# WHAT YOU HAVE TO DO:
Pictures in the data below are not part of the copy; transcribe everything else exactly.

# LISTED RECORDS:

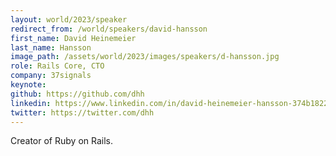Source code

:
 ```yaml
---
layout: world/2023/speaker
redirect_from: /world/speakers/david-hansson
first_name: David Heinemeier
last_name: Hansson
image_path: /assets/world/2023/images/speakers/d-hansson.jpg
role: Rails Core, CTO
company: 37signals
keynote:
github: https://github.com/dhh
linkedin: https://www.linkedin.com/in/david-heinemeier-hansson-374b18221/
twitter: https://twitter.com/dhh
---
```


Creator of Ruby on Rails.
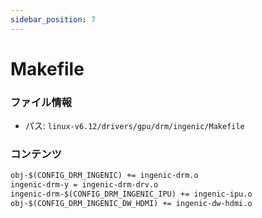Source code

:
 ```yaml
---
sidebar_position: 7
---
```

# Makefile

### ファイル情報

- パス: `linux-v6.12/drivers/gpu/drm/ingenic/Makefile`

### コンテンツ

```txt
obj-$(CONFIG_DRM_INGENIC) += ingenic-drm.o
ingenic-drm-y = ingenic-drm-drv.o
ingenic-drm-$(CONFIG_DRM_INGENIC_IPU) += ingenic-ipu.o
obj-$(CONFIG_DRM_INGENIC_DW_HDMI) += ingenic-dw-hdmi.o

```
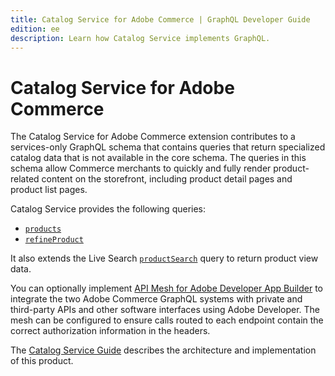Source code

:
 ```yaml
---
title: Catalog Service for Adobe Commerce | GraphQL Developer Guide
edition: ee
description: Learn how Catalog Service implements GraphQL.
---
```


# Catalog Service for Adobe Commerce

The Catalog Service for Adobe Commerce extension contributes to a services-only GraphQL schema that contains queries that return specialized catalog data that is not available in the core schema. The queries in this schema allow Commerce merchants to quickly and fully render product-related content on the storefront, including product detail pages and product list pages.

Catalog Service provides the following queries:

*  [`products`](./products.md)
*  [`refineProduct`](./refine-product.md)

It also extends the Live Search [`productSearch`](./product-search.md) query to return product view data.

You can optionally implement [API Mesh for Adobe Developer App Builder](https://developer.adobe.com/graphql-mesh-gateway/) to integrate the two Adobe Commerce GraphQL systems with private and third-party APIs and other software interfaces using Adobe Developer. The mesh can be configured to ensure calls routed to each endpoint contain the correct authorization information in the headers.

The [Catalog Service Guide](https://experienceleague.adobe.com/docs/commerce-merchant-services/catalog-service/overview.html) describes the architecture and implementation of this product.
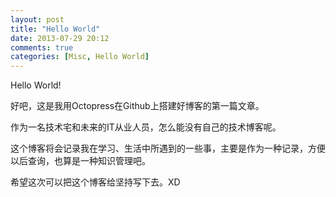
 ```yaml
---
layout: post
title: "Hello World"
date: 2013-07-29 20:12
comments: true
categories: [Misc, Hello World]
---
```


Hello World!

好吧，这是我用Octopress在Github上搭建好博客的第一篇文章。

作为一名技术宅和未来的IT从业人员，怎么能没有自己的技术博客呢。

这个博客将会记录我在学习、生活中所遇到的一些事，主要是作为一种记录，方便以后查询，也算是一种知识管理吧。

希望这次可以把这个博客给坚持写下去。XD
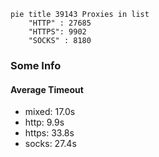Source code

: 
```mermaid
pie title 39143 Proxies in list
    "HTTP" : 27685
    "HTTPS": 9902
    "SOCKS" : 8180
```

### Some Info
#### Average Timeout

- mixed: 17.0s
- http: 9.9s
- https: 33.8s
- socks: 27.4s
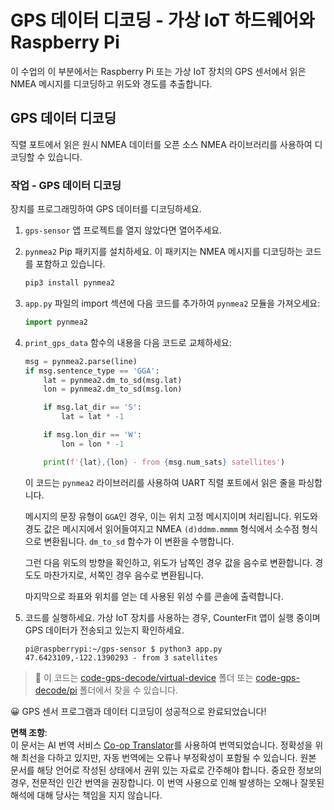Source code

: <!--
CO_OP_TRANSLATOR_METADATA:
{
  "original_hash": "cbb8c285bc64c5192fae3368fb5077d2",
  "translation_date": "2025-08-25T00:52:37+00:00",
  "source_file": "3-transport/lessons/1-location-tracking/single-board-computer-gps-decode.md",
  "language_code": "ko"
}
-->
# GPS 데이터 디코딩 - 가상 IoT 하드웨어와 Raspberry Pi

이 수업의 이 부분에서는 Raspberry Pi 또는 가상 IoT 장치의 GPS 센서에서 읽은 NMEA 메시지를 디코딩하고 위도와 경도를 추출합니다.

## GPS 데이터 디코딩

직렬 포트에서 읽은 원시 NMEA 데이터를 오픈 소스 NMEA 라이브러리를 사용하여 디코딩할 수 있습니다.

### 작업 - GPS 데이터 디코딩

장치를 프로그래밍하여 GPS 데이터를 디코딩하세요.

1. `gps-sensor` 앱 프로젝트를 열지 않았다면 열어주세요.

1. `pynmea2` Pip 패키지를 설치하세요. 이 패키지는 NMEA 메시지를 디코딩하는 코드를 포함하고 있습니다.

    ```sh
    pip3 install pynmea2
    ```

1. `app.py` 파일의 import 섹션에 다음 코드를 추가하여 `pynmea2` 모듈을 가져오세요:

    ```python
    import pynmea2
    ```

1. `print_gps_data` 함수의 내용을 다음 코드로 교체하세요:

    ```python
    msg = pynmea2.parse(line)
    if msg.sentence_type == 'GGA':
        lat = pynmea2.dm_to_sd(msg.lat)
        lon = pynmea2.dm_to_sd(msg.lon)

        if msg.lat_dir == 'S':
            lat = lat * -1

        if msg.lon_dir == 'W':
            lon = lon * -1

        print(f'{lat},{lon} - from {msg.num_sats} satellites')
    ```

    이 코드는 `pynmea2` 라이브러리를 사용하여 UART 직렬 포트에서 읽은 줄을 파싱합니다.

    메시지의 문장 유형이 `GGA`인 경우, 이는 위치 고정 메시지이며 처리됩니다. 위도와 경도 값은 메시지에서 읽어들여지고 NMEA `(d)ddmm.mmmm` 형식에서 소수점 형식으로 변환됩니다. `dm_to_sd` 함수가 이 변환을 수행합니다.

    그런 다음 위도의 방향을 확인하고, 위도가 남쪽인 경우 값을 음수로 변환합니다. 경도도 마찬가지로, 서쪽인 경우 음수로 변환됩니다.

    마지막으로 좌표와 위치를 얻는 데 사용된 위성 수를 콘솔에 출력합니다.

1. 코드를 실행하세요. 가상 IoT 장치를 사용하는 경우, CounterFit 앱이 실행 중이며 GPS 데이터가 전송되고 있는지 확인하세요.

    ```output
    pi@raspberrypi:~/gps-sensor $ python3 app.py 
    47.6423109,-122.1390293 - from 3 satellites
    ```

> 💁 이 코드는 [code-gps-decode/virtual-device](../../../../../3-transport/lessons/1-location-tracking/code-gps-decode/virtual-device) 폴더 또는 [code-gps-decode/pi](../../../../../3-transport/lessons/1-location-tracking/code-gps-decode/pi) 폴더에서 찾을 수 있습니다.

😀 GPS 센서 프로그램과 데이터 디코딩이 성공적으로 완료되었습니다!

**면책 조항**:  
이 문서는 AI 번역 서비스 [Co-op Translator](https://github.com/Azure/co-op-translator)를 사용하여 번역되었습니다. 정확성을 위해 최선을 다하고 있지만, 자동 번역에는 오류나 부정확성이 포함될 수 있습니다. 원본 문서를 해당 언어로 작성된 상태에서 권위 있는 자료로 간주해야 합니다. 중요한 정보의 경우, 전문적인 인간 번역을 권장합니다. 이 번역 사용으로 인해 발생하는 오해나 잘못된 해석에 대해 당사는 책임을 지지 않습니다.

# RESPONSE TO THIS EXERCISE:
Source code

:
 ```yaml
---
layout: world/2023/speaker
redirect_from: /world/speakers/david-hansson
first_name: David Heinemeier
last_name: Hansson
image_path: /assets/world/2023/images/speakers/d-hansson.jpg
role: Rails Core, CTO
company: 37signals
keynote:
github: https://github.com/dhh
linkedin: https://www.linkedin.com/in/david-heinemeier-hansson-374b18221/
twitter: https://twitter.com/dhh
---
```


Creator of Ruby on Rails.
Source code

:
 ```yaml
---
sidebar_position: 7
---
```

# Makefile

### ファイル情報

- パス: `linux-v6.12/drivers/gpu/drm/ingenic/Makefile`

### コンテンツ

```txt
obj-$(CONFIG_DRM_INGENIC) += ingenic-drm.o
ingenic-drm-y = ingenic-drm-drv.o
ingenic-drm-$(CONFIG_DRM_INGENIC_IPU) += ingenic-ipu.o
obj-$(CONFIG_DRM_INGENIC_DW_HDMI) += ingenic-dw-hdmi.o

```
Source code

:
 ```yaml
---
title: Catalog Service for Adobe Commerce | GraphQL Developer Guide
edition: ee
description: Learn how Catalog Service implements GraphQL.
---
```


# Catalog Service for Adobe Commerce

The Catalog Service for Adobe Commerce extension contributes to a services-only GraphQL schema that contains queries that return specialized catalog data that is not available in the core schema. The queries in this schema allow Commerce merchants to quickly and fully render product-related content on the storefront, including product detail pages and product list pages.

Catalog Service provides the following queries:

*  [`products`](./products.md)
*  [`refineProduct`](./refine-product.md)

It also extends the Live Search [`productSearch`](./product-search.md) query to return product view data.

You can optionally implement [API Mesh for Adobe Developer App Builder](https://developer.adobe.com/graphql-mesh-gateway/) to integrate the two Adobe Commerce GraphQL systems with private and third-party APIs and other software interfaces using Adobe Developer. The mesh can be configured to ensure calls routed to each endpoint contain the correct authorization information in the headers.

The [Catalog Service Guide](https://experienceleague.adobe.com/docs/commerce-merchant-services/catalog-service/overview.html) describes the architecture and implementation of this product.
 ```yaml
---
layout: post
title: "Hello World"
date: 2013-07-29 20:12
comments: true
categories: [Misc, Hello World]
---
```


Hello World!

好吧，这是我用Octopress在Github上搭建好博客的第一篇文章。

作为一名技术宅和未来的IT从业人员，怎么能没有自己的技术博客呢。

这个博客将会记录我在学习、生活中所遇到的一些事，主要是作为一种记录，方便以后查询，也算是一种知识管理吧。

希望这次可以把这个博客给坚持写下去。XD
Source code

: 
```mermaid
pie title 39143 Proxies in list
    "HTTP" : 27685
    "HTTPS": 9902
    "SOCKS" : 8180
```

### Some Info
#### Average Timeout

- mixed: 17.0s
- http: 9.9s
- https: 33.8s
- socks: 27.4s
Source code

: <!--
CO_OP_TRANSLATOR_METADATA:
{
  "original_hash": "cbb8c285bc64c5192fae3368fb5077d2",
  "translation_date": "2025-08-25T00:52:37+00:00",
  "source_file": "3-transport/lessons/1-location-tracking/single-board-computer-gps-decode.md",
  "language_code": "ko"
}
-->
# GPS 데이터 디코딩 - 가상 IoT 하드웨어와 Raspberry Pi

이 수업의 이 부분에서는 Raspberry Pi 또는 가상 IoT 장치의 GPS 센서에서 읽은 NMEA 메시지를 디코딩하고 위도와 경도를 추출합니다.

## GPS 데이터 디코딩

직렬 포트에서 읽은 원시 NMEA 데이터를 오픈 소스 NMEA 라이브러리를 사용하여 디코딩할 수 있습니다.

### 작업 - GPS 데이터 디코딩

장치를 프로그래밍하여 GPS 데이터를 디코딩하세요.

1. `gps-sensor` 앱 프로젝트를 열지 않았다면 열어주세요.

1. `pynmea2` Pip 패키지를 설치하세요. 이 패키지는 NMEA 메시지를 디코딩하는 코드를 포함하고 있습니다.

    ```sh
    pip3 install pynmea2
    ```

1. `app.py` 파일의 import 섹션에 다음 코드를 추가하여 `pynmea2` 모듈을 가져오세요:

    ```python
    import pynmea2
    ```

1. `print_gps_data` 함수의 내용을 다음 코드로 교체하세요:

    ```python
    msg = pynmea2.parse(line)
    if msg.sentence_type == 'GGA':
        lat = pynmea2.dm_to_sd(msg.lat)
        lon = pynmea2.dm_to_sd(msg.lon)

        if msg.lat_dir == 'S':
            lat = lat * -1

        if msg.lon_dir == 'W':
            lon = lon * -1

        print(f'{lat},{lon} - from {msg.num_sats} satellites')
    ```

    이 코드는 `pynmea2` 라이브러리를 사용하여 UART 직렬 포트에서 읽은 줄을 파싱합니다.

    메시지의 문장 유형이 `GGA`인 경우, 이는 위치 고정 메시지이며 처리됩니다. 위도와 경도 값은 메시지에서 읽어들여지고 NMEA `(d)ddmm.mmmm` 형식에서 소수점 형식으로 변환됩니다. `dm_to_sd` 함수가 이 변환을 수행합니다.

    그런 다음 위도의 방향을 확인하고, 위도가 남쪽인 경우 값을 음수로 변환합니다. 경도도 마찬가지로, 서쪽인 경우 음수로 변환됩니다.

    마지막으로 좌표와 위치를 얻는 데 사용된 위성 수를 콘솔에 출력합니다.

1. 코드를 실행하세요. 가상 IoT 장치를 사용하는 경우, CounterFit 앱이 실행 중이며 GPS 데이터가 전송되고 있는지 확인하세요.

    ```output
    pi@raspberrypi:~/gps-sensor $ python3 app.py 
    47.6423109,-122.1390293 - from 3 satellites
    ```

> 💁 이 코드는 [code-gps-decode/virtual-device](../../../../../3-transport/lessons/1-location-tracking/code-gps-decode/virtual-device) 폴더 또는 [code-gps-decode/pi](../../../../../3-transport/lessons/1-location-tracking/code-gps-decode/pi) 폴더에서 찾을 수 있습니다.

😀 GPS 센서 프로그램과 데이터 디코딩이 성공적으로 완료되었습니다!

**면책 조항**:  
이 문서는 AI 번역 서비스 [Co-op Translator](https://github.com/Azure/co-op-translator)를 사용하여 번역되었습니다. 정확성을 위해 최선을 다하고 있지만, 자동 번역에는 오류나 부정확성이 포함될 수 있습니다. 원본 문서를 해당 언어로 작성된 상태에서 권위 있는 자료로 간주해야 합니다. 중요한 정보의 경우, 전문적인 인간 번역을 권장합니다. 이 번역 사용으로 인해 발생하는 오해나 잘못된 해석에 대해 당사는 책임을 지지 않습니다.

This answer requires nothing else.